(Task instructions)
When you find the line with "## [1.0.1] - 2022-07-12" among the records below, reproduce it and each line after it exactly, ending with the line with "enable cratesio job".

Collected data
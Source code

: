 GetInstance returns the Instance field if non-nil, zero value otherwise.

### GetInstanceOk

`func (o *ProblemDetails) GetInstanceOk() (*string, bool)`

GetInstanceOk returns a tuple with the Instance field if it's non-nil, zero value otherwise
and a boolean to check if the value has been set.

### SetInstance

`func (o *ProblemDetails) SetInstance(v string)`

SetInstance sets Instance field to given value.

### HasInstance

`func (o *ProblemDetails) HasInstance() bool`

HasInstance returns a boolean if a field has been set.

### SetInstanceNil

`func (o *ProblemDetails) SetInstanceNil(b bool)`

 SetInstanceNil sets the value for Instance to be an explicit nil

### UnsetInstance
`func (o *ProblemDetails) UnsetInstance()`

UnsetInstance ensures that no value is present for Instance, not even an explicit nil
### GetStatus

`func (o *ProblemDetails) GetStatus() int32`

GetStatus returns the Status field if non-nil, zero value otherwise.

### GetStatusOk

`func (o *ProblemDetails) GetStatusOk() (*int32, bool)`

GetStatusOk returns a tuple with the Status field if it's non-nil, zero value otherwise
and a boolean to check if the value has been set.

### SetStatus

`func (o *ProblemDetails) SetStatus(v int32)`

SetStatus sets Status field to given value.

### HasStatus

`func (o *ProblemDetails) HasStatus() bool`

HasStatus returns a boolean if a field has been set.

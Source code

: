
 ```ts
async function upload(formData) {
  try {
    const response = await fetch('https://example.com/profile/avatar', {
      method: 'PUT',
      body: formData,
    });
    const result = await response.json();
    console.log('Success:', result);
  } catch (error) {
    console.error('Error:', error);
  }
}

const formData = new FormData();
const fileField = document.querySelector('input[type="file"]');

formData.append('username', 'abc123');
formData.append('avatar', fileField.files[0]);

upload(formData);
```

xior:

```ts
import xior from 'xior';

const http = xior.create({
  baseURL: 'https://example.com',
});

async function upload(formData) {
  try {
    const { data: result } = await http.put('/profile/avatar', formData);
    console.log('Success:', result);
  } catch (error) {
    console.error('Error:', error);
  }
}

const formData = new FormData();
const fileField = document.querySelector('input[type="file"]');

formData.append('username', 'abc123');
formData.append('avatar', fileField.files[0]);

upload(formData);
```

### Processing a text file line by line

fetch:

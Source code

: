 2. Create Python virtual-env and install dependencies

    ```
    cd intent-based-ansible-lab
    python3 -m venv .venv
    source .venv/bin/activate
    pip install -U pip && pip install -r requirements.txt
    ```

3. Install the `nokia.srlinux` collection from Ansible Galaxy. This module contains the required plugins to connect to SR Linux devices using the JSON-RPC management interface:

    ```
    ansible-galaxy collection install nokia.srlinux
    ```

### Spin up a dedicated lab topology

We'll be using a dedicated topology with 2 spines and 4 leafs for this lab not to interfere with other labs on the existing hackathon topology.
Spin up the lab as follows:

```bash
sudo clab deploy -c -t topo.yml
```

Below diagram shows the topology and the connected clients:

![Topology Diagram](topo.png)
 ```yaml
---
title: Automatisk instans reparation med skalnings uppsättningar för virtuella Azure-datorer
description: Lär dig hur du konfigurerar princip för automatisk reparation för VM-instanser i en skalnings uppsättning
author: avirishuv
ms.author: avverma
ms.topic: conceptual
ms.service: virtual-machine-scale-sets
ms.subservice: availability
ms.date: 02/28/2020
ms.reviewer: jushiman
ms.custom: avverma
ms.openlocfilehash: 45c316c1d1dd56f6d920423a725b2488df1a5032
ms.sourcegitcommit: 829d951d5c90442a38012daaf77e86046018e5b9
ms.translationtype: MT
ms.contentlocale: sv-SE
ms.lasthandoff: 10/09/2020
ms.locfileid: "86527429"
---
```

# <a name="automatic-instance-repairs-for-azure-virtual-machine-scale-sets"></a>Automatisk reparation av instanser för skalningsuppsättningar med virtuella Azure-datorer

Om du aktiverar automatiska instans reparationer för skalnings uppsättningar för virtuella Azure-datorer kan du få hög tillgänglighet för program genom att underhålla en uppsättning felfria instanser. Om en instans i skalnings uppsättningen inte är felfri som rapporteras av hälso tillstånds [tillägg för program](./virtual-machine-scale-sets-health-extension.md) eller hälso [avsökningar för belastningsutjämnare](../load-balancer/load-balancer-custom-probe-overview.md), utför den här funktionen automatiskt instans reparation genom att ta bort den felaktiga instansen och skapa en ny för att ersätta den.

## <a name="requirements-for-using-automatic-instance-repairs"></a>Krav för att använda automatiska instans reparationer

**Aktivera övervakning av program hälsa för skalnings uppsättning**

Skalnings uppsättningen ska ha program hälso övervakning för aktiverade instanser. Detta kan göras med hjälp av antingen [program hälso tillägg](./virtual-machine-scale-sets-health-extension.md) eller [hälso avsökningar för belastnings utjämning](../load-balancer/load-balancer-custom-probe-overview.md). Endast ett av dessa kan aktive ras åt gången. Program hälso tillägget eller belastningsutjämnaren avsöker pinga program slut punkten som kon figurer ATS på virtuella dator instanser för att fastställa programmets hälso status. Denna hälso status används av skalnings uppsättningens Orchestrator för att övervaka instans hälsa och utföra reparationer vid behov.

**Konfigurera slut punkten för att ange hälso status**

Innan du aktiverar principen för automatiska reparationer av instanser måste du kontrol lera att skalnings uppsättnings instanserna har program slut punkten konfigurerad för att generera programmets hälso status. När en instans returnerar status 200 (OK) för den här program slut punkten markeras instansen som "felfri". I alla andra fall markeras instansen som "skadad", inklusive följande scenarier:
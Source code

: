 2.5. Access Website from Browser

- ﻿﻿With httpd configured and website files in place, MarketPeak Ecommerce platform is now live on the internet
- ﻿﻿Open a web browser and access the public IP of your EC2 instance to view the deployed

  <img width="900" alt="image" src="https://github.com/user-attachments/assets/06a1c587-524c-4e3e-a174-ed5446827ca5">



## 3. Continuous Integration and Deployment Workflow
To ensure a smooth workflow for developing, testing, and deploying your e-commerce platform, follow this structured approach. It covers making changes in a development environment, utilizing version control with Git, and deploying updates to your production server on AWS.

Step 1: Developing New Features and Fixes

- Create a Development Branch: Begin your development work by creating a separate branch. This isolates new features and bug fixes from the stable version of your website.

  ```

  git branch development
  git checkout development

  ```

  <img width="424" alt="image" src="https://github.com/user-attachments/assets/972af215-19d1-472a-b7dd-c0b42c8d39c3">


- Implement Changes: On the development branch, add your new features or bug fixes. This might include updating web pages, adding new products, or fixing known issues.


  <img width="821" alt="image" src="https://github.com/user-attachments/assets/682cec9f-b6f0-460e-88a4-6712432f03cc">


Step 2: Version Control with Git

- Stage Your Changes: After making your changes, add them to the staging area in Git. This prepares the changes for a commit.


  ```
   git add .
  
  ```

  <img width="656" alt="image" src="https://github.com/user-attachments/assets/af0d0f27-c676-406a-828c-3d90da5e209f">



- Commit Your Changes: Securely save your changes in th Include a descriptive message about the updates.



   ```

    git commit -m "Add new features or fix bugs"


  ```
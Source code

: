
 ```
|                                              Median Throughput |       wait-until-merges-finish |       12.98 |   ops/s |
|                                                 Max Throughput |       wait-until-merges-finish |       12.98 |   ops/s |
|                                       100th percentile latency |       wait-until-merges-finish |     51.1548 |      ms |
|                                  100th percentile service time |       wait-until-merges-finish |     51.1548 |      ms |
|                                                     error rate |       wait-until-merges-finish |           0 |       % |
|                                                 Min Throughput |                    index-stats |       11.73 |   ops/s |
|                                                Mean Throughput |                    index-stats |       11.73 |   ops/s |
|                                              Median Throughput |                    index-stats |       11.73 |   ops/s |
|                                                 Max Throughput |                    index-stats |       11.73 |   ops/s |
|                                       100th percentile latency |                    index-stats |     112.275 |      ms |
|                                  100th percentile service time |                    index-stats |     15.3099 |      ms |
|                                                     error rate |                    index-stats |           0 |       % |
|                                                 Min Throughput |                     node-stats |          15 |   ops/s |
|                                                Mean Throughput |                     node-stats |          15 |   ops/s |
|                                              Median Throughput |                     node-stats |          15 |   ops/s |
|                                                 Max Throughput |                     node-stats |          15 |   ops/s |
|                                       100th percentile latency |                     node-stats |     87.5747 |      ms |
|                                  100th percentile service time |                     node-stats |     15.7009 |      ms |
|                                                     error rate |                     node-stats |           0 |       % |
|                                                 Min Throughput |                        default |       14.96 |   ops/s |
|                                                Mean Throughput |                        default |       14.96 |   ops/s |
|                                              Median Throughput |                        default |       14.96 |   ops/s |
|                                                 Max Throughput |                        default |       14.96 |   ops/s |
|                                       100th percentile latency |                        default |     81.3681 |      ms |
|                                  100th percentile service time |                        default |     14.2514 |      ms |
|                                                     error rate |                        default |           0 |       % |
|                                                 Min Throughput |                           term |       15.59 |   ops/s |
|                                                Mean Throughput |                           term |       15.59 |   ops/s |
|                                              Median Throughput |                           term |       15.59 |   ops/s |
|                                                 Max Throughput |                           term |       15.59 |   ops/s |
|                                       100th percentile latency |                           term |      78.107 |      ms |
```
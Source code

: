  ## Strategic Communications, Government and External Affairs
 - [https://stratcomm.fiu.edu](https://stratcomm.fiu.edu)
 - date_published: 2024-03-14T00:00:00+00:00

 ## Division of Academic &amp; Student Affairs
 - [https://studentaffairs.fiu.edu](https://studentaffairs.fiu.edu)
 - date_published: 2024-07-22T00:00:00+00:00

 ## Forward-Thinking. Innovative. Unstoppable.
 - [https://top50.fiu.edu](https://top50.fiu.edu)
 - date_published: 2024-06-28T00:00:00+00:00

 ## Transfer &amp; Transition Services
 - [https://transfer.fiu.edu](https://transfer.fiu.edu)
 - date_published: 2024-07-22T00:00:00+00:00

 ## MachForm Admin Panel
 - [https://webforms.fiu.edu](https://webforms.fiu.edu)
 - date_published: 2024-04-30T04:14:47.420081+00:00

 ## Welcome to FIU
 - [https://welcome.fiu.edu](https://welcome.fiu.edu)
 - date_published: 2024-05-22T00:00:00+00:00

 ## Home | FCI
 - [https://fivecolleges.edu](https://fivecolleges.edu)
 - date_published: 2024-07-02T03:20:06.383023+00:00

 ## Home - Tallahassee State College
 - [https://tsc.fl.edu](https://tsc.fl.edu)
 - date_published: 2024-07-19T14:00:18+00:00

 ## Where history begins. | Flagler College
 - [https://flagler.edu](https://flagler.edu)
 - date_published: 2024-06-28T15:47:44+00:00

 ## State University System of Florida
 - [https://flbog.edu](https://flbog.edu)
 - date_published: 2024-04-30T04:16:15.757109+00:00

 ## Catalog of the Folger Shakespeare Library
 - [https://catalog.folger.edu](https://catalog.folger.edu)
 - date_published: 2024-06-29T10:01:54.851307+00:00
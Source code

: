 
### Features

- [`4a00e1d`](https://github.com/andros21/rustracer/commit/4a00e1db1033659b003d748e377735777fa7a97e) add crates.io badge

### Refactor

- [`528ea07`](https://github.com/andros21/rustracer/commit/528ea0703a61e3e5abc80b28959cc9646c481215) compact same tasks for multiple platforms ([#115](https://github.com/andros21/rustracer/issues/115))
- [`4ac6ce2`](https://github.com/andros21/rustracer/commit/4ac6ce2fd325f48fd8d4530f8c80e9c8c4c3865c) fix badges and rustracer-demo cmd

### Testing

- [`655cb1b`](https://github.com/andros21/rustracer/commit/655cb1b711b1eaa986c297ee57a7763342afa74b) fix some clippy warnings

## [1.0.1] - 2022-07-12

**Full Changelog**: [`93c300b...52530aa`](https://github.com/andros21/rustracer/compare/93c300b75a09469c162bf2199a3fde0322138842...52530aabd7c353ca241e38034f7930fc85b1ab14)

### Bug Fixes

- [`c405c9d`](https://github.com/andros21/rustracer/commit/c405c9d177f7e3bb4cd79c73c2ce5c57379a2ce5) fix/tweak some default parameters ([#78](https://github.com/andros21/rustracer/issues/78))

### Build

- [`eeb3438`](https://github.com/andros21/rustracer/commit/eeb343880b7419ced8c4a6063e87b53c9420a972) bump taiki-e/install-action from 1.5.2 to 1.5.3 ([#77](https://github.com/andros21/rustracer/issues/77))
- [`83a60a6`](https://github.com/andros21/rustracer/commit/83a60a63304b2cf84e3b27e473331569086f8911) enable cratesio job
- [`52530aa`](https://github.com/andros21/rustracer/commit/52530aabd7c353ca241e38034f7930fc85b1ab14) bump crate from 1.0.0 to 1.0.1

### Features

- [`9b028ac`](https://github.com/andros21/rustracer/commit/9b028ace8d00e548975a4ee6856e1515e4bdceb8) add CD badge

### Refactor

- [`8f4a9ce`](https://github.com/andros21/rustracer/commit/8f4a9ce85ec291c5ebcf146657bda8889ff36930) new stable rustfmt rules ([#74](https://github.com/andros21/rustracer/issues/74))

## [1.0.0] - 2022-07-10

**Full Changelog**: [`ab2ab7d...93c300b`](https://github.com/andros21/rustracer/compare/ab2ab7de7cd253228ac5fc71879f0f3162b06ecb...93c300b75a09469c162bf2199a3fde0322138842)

(Task response)
## [1.0.1] - 2022-07-12

**Full Changelog**: [`93c300b...52530aa`](https://github.com/andros21/rustracer/compare/93c300b75a09469c162bf2199a3fde0322138842...52530aabd7c353ca241e38034f7930fc85b1ab14)

### Bug Fixes

- [`c405c9d`](https://github.com/andros21/rustracer/commit/c405c9d177f7e3bb4cd79c73c2ce5c57379a2ce5) fix/tweak some default parameters ([#78](https://github.com/andros21/rustracer/issues/78))

### Build

- [`eeb3438`](https://github.com/andros21/rustracer/commit/eeb343880b7419ced8c4a6063e87b53c9420a972) bump taiki-e/install-action from 1.5.2 to 1.5.3 ([#77](https://github.com/andros21/rustracer/issues/77))
- [`83a60a6`](https://github.com/andros21/rustracer/commit/83a60a63304b2cf84e3b27e473331569086f8911) enable cratesio job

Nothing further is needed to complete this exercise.